:: Material provided

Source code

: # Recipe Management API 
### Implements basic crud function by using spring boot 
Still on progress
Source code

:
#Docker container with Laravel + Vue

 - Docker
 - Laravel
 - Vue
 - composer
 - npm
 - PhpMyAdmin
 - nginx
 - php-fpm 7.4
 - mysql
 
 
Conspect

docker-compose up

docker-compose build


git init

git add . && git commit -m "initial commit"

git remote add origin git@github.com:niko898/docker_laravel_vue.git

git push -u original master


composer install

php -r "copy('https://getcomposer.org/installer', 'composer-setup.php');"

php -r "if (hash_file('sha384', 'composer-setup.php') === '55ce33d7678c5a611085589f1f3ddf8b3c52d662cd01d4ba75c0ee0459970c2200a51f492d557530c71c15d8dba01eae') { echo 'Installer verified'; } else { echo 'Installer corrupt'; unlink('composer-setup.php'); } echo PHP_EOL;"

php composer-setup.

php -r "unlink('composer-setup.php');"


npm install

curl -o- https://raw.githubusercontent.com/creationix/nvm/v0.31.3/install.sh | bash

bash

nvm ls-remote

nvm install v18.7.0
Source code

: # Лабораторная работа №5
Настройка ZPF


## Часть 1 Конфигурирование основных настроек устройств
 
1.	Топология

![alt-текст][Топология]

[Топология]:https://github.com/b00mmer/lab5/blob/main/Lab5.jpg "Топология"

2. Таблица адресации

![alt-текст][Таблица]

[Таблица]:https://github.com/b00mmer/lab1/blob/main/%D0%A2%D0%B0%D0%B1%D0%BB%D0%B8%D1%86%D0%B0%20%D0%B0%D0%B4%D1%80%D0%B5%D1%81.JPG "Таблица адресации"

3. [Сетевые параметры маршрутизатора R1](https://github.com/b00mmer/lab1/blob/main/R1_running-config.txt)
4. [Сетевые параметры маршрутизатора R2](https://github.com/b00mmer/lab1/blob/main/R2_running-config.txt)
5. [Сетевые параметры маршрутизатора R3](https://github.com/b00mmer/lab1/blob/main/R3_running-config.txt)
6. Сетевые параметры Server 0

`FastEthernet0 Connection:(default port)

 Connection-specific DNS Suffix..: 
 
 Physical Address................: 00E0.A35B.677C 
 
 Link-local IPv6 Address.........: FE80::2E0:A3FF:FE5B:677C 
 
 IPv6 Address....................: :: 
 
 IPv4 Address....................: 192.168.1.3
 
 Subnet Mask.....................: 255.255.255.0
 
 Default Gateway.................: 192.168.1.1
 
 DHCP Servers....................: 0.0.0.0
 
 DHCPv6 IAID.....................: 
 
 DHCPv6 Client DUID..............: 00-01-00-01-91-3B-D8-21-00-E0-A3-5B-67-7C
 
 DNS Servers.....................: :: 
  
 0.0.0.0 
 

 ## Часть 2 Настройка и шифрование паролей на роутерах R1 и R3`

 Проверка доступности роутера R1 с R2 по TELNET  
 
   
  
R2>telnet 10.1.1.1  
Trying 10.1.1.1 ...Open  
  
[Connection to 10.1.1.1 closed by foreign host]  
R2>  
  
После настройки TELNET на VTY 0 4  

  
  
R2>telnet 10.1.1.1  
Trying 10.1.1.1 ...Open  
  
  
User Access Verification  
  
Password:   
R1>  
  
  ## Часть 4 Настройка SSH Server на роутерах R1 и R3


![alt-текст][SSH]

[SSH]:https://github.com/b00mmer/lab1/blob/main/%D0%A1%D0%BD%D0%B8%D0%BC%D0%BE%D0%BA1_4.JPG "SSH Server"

::::

▸ **Task statement**
The answer should consist of all lines from the records above that hold the word "Часть".

▸ **Answer**
## Часть 1 Конфигурирование основных настроек устройств
 ## Часть 2 Настройка и шифрование паролей на роутерах R1 и R3`
  ## Часть 4 Настройка SSH Server на роутерах R1 и R3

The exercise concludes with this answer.